__Exercise directions__.
Repeat exactly the lines of the entries below from the one with "If you don't" through the one with "CNN中存在局部连接和权值共享的归纳偏置：", both ends included, and nothing else.

__Records to process__.

☆ ☆ ☆

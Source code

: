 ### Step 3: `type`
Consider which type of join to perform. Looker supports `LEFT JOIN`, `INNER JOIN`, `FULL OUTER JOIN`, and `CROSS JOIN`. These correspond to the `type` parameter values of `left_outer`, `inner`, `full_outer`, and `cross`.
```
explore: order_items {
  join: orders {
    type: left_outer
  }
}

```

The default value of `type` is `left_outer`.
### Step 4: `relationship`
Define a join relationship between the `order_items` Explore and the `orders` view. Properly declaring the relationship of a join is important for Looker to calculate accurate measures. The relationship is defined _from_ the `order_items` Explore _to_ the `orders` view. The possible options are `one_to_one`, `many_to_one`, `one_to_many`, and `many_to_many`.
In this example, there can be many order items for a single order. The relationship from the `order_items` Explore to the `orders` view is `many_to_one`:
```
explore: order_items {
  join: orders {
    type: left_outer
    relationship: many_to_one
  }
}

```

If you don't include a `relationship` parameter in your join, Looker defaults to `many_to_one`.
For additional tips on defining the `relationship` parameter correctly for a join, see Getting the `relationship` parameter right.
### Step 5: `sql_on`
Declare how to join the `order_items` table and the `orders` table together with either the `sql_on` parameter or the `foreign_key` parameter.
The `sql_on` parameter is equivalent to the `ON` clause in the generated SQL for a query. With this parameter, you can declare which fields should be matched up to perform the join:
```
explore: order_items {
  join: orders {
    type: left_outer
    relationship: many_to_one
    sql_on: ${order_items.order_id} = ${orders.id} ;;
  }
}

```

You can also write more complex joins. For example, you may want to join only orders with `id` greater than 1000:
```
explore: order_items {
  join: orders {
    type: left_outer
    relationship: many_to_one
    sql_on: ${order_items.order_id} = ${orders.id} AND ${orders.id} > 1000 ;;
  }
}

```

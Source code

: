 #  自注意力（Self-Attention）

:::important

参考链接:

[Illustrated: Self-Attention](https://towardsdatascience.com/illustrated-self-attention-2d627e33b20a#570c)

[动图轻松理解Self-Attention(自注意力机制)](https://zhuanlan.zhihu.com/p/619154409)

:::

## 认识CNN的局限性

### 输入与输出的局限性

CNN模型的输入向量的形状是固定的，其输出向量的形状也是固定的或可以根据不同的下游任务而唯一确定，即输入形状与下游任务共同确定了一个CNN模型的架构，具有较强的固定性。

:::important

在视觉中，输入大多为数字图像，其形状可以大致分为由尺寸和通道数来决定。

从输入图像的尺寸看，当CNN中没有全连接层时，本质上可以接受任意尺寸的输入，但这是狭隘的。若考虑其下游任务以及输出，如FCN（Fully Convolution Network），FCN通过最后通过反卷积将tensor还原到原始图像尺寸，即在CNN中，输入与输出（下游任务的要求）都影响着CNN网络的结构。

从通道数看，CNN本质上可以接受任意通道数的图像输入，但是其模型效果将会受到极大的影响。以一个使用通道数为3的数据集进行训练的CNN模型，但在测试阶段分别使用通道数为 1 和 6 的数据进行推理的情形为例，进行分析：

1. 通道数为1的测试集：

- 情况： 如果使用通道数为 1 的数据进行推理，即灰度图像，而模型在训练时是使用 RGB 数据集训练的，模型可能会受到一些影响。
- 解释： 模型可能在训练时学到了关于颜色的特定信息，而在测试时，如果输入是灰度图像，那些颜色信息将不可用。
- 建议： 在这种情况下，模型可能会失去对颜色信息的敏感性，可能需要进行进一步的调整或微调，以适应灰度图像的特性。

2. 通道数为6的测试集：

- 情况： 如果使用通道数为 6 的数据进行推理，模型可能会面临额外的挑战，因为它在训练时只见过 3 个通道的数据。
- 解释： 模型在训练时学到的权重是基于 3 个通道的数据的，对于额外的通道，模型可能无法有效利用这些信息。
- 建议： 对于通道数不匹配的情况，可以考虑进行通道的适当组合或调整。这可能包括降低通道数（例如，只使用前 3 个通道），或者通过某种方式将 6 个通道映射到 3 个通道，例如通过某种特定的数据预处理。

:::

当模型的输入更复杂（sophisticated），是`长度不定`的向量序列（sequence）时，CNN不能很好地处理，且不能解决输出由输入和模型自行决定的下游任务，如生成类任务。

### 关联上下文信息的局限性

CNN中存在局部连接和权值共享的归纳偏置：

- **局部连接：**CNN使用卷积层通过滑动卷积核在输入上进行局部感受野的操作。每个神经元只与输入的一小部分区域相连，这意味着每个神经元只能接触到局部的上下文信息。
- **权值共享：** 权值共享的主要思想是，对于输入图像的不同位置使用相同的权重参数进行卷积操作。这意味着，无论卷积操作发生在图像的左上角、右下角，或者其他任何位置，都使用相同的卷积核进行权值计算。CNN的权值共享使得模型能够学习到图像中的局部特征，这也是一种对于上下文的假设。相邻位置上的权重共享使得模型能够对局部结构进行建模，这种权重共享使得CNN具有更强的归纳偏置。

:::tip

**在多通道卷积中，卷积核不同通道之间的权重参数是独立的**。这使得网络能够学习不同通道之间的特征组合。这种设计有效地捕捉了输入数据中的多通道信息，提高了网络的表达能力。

☆ ☆ ☆

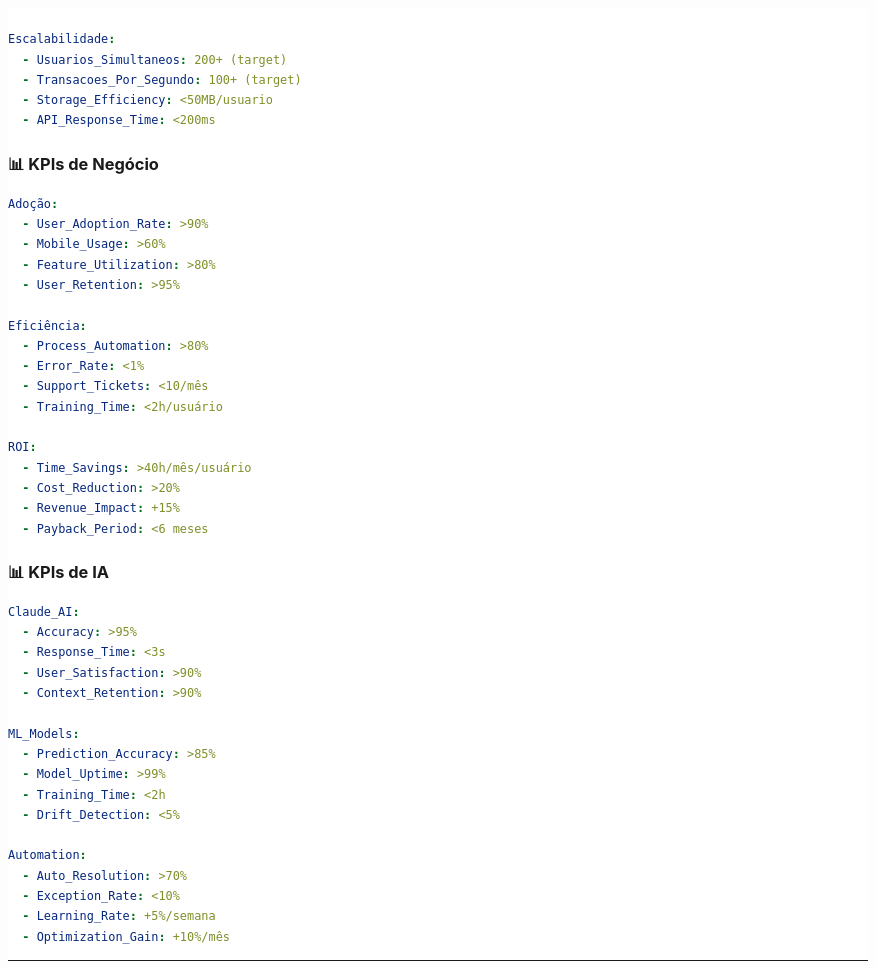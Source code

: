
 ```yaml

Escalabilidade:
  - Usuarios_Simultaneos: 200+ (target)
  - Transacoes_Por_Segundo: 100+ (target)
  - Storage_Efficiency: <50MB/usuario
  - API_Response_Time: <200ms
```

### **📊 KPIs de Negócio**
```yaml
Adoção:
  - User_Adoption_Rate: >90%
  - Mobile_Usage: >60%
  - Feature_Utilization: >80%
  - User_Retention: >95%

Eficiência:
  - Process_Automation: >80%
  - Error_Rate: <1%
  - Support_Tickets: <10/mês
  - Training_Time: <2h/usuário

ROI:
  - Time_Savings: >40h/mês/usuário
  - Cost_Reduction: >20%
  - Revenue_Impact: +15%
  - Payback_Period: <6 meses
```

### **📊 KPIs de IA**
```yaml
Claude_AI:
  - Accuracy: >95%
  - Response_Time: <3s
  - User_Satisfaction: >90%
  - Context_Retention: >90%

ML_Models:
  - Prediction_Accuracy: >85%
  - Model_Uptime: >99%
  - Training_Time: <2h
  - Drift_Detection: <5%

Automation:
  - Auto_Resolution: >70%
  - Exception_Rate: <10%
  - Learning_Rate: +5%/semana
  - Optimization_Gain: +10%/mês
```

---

☆ ☆ ☆

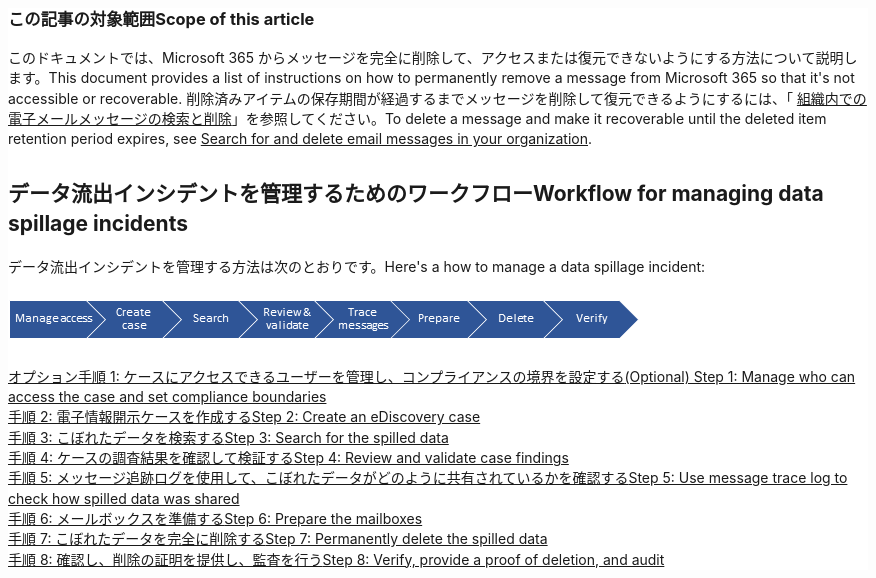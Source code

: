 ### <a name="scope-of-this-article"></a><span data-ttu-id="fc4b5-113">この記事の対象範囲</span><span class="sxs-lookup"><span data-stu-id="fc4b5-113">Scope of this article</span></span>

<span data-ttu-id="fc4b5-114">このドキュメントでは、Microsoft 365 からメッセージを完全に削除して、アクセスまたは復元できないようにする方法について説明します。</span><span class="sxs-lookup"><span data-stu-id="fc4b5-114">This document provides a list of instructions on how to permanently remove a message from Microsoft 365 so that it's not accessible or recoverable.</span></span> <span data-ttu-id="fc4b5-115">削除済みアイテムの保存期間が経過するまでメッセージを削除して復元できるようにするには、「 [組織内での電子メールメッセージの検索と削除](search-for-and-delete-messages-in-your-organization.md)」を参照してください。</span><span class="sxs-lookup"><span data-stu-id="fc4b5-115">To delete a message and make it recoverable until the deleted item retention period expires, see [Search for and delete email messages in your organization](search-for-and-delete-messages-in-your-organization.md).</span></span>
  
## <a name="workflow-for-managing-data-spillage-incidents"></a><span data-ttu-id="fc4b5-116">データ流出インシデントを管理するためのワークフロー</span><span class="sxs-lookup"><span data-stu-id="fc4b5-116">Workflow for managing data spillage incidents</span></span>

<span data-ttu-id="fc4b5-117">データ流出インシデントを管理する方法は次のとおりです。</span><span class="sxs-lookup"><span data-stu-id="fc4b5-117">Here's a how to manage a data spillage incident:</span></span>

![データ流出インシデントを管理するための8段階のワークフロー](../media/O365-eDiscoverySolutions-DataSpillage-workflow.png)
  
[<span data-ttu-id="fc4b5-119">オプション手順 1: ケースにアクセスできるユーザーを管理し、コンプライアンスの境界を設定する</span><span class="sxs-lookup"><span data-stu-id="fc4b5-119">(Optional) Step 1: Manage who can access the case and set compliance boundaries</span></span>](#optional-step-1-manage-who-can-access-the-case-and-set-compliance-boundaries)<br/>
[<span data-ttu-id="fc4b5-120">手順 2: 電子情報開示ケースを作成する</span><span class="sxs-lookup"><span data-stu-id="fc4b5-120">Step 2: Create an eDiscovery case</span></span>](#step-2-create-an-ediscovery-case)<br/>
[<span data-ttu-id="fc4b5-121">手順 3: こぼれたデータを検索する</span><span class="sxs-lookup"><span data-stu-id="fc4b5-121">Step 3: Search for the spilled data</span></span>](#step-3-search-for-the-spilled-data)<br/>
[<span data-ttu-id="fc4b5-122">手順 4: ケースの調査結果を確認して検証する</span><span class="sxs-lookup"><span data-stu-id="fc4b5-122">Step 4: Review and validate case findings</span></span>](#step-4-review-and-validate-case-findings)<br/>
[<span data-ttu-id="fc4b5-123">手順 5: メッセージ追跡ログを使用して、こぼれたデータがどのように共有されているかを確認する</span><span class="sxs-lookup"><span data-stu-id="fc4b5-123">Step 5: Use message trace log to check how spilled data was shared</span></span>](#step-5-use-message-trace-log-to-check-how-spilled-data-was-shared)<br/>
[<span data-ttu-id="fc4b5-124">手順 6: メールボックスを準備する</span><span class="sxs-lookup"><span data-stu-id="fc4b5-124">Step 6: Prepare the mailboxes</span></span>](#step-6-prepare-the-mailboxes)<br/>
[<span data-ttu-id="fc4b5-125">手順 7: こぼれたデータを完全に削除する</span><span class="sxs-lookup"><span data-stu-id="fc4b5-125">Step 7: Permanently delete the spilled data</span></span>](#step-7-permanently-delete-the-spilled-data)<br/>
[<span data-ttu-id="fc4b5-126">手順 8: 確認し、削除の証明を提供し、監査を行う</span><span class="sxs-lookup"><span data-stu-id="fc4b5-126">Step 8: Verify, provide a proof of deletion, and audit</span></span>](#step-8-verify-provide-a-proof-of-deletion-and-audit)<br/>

☆ ☆ ☆

__Expected output__.
If you don't include a `relationship` parameter in your join, Looker defaults to `many_to_one`.
For additional tips on defining the `relationship` parameter correctly for a join, see Getting the `relationship` parameter right.
### Step 5: `sql_on`
Declare how to join the `order_items` table and the `orders` table together with either the `sql_on` parameter or the `foreign_key` parameter.
The `sql_on` parameter is equivalent to the `ON` clause in the generated SQL for a query. With this parameter, you can declare which fields should be matched up to perform the join:
```
explore: order_items {
  join: orders {
    type: left_outer
    relationship: many_to_one
    sql_on: ${order_items.order_id} = ${orders.id} ;;
  }
}

```

You can also write more complex joins. For example, you may want to join only orders with `id` greater than 1000:
```
explore: order_items {
  join: orders {
    type: left_outer
    relationship: many_to_one
    sql_on: ${order_items.order_id} = ${orders.id} AND ${orders.id} > 1000 ;;
  }
}

```

Source code

: #  自注意力（Self-Attention）

:::important

参考链接:

[Illustrated: Self-Attention](https://towardsdatascience.com/illustrated-self-attention-2d627e33b20a#570c)

[动图轻松理解Self-Attention(自注意力机制)](https://zhuanlan.zhihu.com/p/619154409)

:::

## 认识CNN的局限性

### 输入与输出的局限性

CNN模型的输入向量的形状是固定的，其输出向量的形状也是固定的或可以根据不同的下游任务而唯一确定，即输入形状与下游任务共同确定了一个CNN模型的架构，具有较强的固定性。

:::important

在视觉中，输入大多为数字图像，其形状可以大致分为由尺寸和通道数来决定。

从输入图像的尺寸看，当CNN中没有全连接层时，本质上可以接受任意尺寸的输入，但这是狭隘的。若考虑其下游任务以及输出，如FCN（Fully Convolution Network），FCN通过最后通过反卷积将tensor还原到原始图像尺寸，即在CNN中，输入与输出（下游任务的要求）都影响着CNN网络的结构。

从通道数看，CNN本质上可以接受任意通道数的图像输入，但是其模型效果将会受到极大的影响。以一个使用通道数为3的数据集进行训练的CNN模型，但在测试阶段分别使用通道数为 1 和 6 的数据进行推理的情形为例，进行分析：

1. 通道数为1的测试集：

- 情况： 如果使用通道数为 1 的数据进行推理，即灰度图像，而模型在训练时是使用 RGB 数据集训练的，模型可能会受到一些影响。
- 解释： 模型可能在训练时学到了关于颜色的特定信息，而在测试时，如果输入是灰度图像，那些颜色信息将不可用。
- 建议： 在这种情况下，模型可能会失去对颜色信息的敏感性，可能需要进行进一步的调整或微调，以适应灰度图像的特性。

2. 通道数为6的测试集：

- 情况： 如果使用通道数为 6 的数据进行推理，模型可能会面临额外的挑战，因为它在训练时只见过 3 个通道的数据。
- 解释： 模型在训练时学到的权重是基于 3 个通道的数据的，对于额外的通道，模型可能无法有效利用这些信息。
- 建议： 对于通道数不匹配的情况，可以考虑进行通道的适当组合或调整。这可能包括降低通道数（例如，只使用前 3 个通道），或者通过某种方式将 6 个通道映射到 3 个通道，例如通过某种特定的数据预处理。

:::

当模型的输入更复杂（sophisticated），是`长度不定`的向量序列（sequence）时，CNN不能很好地处理，且不能解决输出由输入和模型自行决定的下游任务，如生成类任务。

### 关联上下文信息的局限性

CNN中存在局部连接和权值共享的归纳偏置：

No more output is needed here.